Window to the Law: Copyright Issues for Real Estate Professionals - Transcript
It can be really tempting to use that perfect photo that you found online in your business marketing materials, but before doing so, ask yourself: Do you have permission from the owner to use that image? If not, you could be held liable for copyright infringement, which occurs when copyrighted content is used without the owner’s permission.
A copyright owner owns the rights to reproduce, distribute copies, perform, display and prepare derivative works of the copyrighted work. Using a copyrighted work without permission is an infringement and could result in liability. A court could award injunctive relief, damages, attorneys’ fees and order destruction of the infringing materials. If the infringement occurs after the owner registers the copyright with the U.S. Copyright Office, then the owner may be entitled to statutory damages, which can be as high as $150,000 per work for willful infringement.
Some risk management strategies to avoid claims of copyright infringement include:
- Don’t use a third-party work in your business materials unless you obtain permission from the copyright owner. The owner may not be immediately apparent, so budget time to conduct any necessary research and to communicate with the owner about permission. If you cannot determine who the owner is, don’t use the work.
- If you do receive permission to use a copyrighted work, memorialize that permission in a license agreement that describes the scope of your permitted use, including the length of time you may use the work, the mediums in which you may use the work, and any geographic restrictions on your use. Keep in mind that your use of the third-party work must comply with the terms of your license. Use that falls outside the scope of the license constitutes copyright infringement.

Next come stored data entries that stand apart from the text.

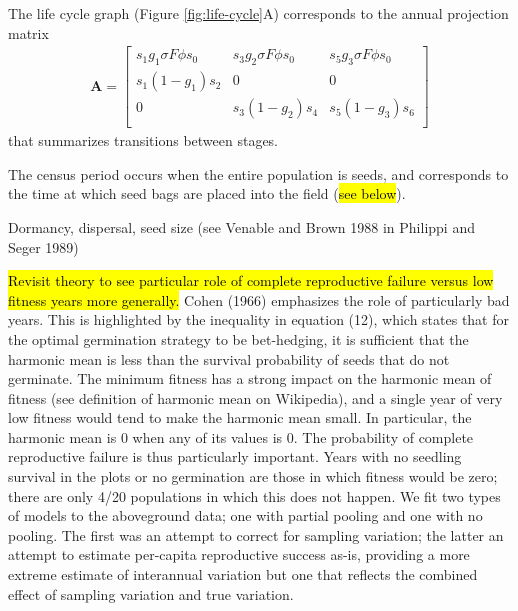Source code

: \documentclass[12pt, oneside, titlepage]{article}   	%
\begin{document}
The life cycle graph (Figure \ref{fig:life-cycle}A) corresponds to the annual projection matrix
%
\begin{gather}
\bm{A} = 
\begin{bmatrix} 
s_1 g_1 \sigma F \phi s_0 & s_3 g_2 \sigma F \phi s_0 & s_5 g_3 \sigma F \phi s_0 \\
s_1 (1-g_1) s_2 & 0 & 0 \\
0 & s_3 (1-g_2) s_4  & s_5 (1-g_3) s_6  \\
\end{bmatrix}
\label{eq:projection-matrix}
\end{gather} 
%
that summarizes transitions between stages. 

The census period occurs when the entire population is seeds, and corresponds to the time at which seed bags are placed into the field (\hl{see below}).

Dormancy, dispersal, seed size (see Venable and Brown 1988 in Philippi and Seger 1989)


\hl{Revisit theory to see particular role of complete reproductive failure versus low fitness years more generally.} Cohen (1966) emphasizes the role of particularly bad years. This is highlighted by the inequality in equation (12), which states that for the optimal germination strategy to be bet-hedging, it is sufficient that the harmonic mean is less than the survival probability of seeds that do not germinate. The minimum fitness has a strong impact on the harmonic mean of fitness (see definition of harmonic mean on Wikipedia), and a single year of very low fitness would tend to make the harmonic mean small. In particular, the harmonic mean is 0 when any of its values is 0. The probability of complete reproductive failure is thus particularly important. Years with no seedling survival in the plots or no germination are those in which fitness would be zero; there are only 4/20 populations in which this does not happen. We fit two types of models to the aboveground data; one with partial pooling and one with no pooling. The first was an attempt to correct for sampling variation; the latter an attempt to estimate per-capita reproductive success as-is, providing a more extreme estimate of interannual variation but one that reflects the combined effect of sampling variation and true variation.
\end{document}
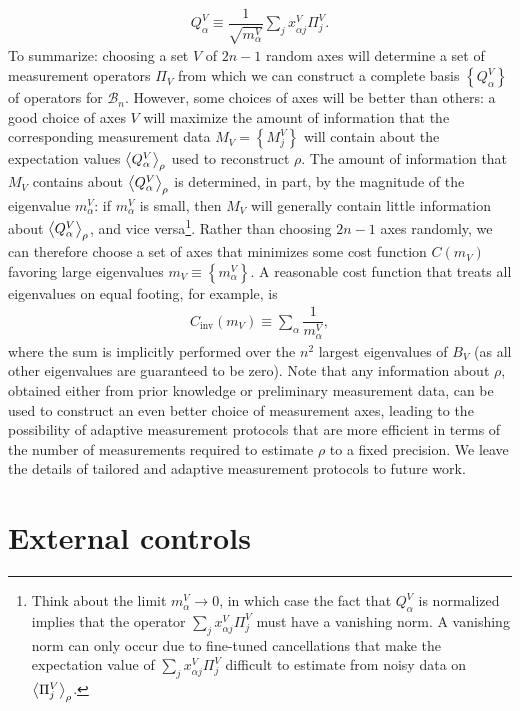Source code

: \documentclass[nofootinbib,notitlepage,11pt]{revtex4-2}
\renewcommand{\t}{\text} %
\newcommand{\f}[2]{\dfrac{#1}{#2}} %
\newcommand{\p}[1]{\left(#1\right)} %
\renewcommand{\set}[1]{\left\{#1\right\}} %
\newcommand{\bk}{\Braket} %
\newcommand{\1}{\mathds{1}}
\newcommand{\B}{\mathcal{B}}
\begin{document}
\begin{align}
  Q^V_\alpha \equiv \f1{\sqrt{m^V_\alpha}} \sum_j x^V_{\alpha j} \Pi^V_j.
\end{align}
To summarize: choosing a set $V$ of $2n-1$ random axes will determine a set of measurement operators $\Pi_V$ from which we can construct a complete basis $\set{Q^V_\alpha}$ of operators for $\B_n$.
However, some choices of axes will be better than others: a good choice of axes $V$ will maximize the amount of information that the corresponding measurement data $M_V=\set{M^V_j}$ will contain about the expectation values $\bk{Q^V_\alpha}_\rho$ used to reconstruct $\rho$.
The amount of information that $M_V$ contains about $\bk{Q^V_\alpha}_\rho$ is determined, in part, by the magnitude of the eigenvalue $m^V_\alpha$: if $m^V_\alpha$ is small, then $M_V$ will generally contain little information about $\bk{Q^V_\alpha}_\rho$, and vice versa\footnote{Think about the limit $m^V_\alpha\to0$, in which case the fact that $Q^V_\alpha$ is normalized implies that the operator $\sum_j x^V_{\alpha j} \Pi^V_j$ must have a vanishing norm.
  A vanishing norm can only occur due to fine-tuned cancellations that make the expectation value of $\sum_j x^V_{\alpha j} \Pi^V_j$ difficult to estimate from noisy data on $\bk{\Pi^V_j}_\rho$.}.
Rather than choosing $2n-1$ axes randomly, we can therefore choose a set of axes that minimizes some cost function $C\p{m_V}$ favoring large eigenvalues $m_V\equiv\set{m^V_\alpha}$.
A reasonable cost function that treats all eigenvalues on equal footing, for example, is
\begin{align}
  C_{\t{inv}}\p{m_V} \equiv \sum_\alpha \f1{m^V_\alpha},
\end{align}
where the sum is implicitly performed over the $n^2$ largest eigenvalues of $B_V$ (as all other eigenvalues are guaranteed to be zero).
Note that any information about $\rho$, obtained either from prior knowledge or preliminary measurement data, can be used to construct an even better choice of measurement axes, leading to the possibility of adaptive measurement protocols \cite{pereira2018adaptive} that are more efficient in terms of the number of measurements required to estimate $\rho$ to a fixed precision.
We leave the details of tailored and adaptive measurement protocols to future work.

\section{External controls}
\label{sec:controls}
\end{document}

For listing photos, be sure to use an agreement with the photographer. NAR created sample photo agreements for members, which are available on nar.realtor.
- Save copies of your license agreements. If your use of a third-party work is ever challenged as unauthorized, you will be able to prove that you had permission to use the work.
- When using music, make sure you have the appropriate license. To play music at an event, either pre-recorded or through a live band, you need a performing rights license. To incorporate music into a video, you need a synchronization license and a master recording license. Keep in mind that there are online companies that offer stock music along with the synchronization and master recording licenses needed to incorporate a song into a video.
Thanks for watching this episode of Window to the Law.